The problem => Please repeat, exactly as written, the line containing "smoke_taichi" and every line after it through the end of the records below.

Data section =>

+++

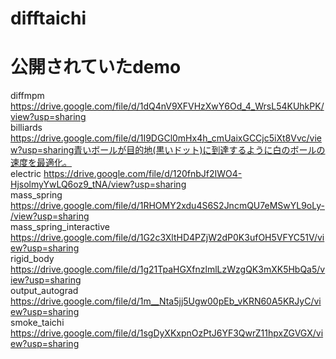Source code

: # difftaichi

# 公開されていたdemo  
diffmpm
https://drive.google.com/file/d/1dQ4nV9XFVHzXwY6Od_4_WrsL54KUhkPK/view?usp=sharing  
billiards
https://drive.google.com/file/d/1I9DGCl0mHx4h_cmUaixGCCjc5iXt8Vvc/view?usp=sharing青いボールが目的地(黒いドット)に到達するように白のボールの速度を最適化。  
electric
https://drive.google.com/file/d/120fnbJf2IWO4-HjsolmyYwLQ6oz9_tNA/view?usp=sharing  
mass_spring
https://drive.google.com/file/d/1RHOMY2xdu4S6S2JncmQU7eMSwYL9oLy-/view?usp=sharing  
mass_spring_interactive
https://drive.google.com/file/d/1G2c3XltHD4PZjW2dP0K3ufOH5VFYC51V/view?usp=sharing  
rigid_body
https://drive.google.com/file/d/1g21TpaHGXfnzlmlLzWzgQK3mXK5HbQa5/view?usp=sharing  
output_autograd
https://drive.google.com/file/d/1m__Nta5jj5Ugw00pEb_vKRN60A5KRJyC/view?usp=sharing  
smoke_taichi
https://drive.google.com/file/d/1sgDyXKxpnOzPtJ6YF3QwrZ11hpxZGVGX/view?usp=sharing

+++

Output for this exercise =>
smoke_taichi
https://drive.google.com/file/d/1sgDyXKxpnOzPtJ6YF3QwrZ11hpxZGVGX/view?usp=sharing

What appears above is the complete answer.